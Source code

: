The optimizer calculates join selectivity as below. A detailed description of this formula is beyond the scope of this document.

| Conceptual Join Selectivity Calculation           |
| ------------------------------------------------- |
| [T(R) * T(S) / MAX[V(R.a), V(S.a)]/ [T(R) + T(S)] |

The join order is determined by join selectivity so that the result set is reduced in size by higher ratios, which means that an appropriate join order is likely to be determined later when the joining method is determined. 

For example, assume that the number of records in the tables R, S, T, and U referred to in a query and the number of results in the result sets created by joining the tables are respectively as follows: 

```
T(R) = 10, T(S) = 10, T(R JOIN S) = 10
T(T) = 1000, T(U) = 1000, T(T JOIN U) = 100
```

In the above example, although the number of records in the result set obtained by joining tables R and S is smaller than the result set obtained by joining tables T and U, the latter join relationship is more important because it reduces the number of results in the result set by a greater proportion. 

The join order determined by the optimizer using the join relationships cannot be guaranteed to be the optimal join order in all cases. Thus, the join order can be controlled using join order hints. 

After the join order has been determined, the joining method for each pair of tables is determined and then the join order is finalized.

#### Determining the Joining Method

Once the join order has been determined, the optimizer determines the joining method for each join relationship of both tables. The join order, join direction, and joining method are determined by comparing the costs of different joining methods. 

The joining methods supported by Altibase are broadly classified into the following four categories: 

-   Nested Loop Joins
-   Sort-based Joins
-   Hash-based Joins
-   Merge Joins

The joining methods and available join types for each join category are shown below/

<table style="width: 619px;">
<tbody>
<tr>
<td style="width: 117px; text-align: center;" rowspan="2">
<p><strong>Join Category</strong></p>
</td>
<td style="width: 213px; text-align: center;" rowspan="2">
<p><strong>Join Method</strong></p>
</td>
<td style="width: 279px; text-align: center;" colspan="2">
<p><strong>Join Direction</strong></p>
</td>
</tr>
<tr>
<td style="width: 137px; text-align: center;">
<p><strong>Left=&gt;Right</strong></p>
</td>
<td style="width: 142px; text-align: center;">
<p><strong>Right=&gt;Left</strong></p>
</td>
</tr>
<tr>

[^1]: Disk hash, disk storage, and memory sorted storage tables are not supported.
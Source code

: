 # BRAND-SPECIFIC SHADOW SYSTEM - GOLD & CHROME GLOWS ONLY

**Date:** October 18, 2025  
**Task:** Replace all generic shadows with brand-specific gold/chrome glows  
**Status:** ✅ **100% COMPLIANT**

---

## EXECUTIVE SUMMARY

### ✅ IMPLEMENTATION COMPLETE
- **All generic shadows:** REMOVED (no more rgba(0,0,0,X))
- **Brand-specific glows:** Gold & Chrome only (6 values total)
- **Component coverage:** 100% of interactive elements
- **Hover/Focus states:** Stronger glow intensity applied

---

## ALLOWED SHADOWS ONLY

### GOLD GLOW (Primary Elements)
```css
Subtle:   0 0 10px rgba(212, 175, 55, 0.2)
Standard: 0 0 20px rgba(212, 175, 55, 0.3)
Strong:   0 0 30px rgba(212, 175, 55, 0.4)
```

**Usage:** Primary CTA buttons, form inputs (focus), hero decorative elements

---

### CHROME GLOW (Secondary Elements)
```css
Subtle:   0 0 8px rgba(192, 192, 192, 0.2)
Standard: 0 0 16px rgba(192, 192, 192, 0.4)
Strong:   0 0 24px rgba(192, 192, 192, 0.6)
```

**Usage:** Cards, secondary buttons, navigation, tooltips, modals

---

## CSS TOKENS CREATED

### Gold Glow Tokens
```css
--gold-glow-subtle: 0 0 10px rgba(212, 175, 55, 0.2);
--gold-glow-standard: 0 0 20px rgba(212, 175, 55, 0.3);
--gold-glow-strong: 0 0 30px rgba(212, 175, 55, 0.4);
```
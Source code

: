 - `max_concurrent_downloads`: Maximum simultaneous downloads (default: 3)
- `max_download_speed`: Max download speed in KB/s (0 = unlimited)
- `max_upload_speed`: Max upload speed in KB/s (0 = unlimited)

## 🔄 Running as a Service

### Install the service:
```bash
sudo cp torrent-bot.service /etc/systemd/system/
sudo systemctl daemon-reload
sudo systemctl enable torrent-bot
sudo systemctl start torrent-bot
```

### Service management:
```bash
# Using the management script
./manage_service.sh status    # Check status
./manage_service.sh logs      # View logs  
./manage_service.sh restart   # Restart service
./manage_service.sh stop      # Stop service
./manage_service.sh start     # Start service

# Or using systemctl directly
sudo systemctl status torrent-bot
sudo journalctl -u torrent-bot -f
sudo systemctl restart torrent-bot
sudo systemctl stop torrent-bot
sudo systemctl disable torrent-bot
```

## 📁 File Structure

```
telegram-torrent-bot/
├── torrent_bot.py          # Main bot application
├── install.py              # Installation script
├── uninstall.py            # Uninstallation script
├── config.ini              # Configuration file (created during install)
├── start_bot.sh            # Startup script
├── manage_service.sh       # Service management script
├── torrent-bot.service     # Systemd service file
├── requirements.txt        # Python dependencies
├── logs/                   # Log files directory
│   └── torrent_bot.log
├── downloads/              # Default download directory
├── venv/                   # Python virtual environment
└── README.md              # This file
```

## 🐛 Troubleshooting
----------
** Exercise **
Please find every line in the records above that holds the word "stop" and copy it.

** Response box **
./manage_service.sh stop      # Stop service
sudo systemctl stop torrent-bot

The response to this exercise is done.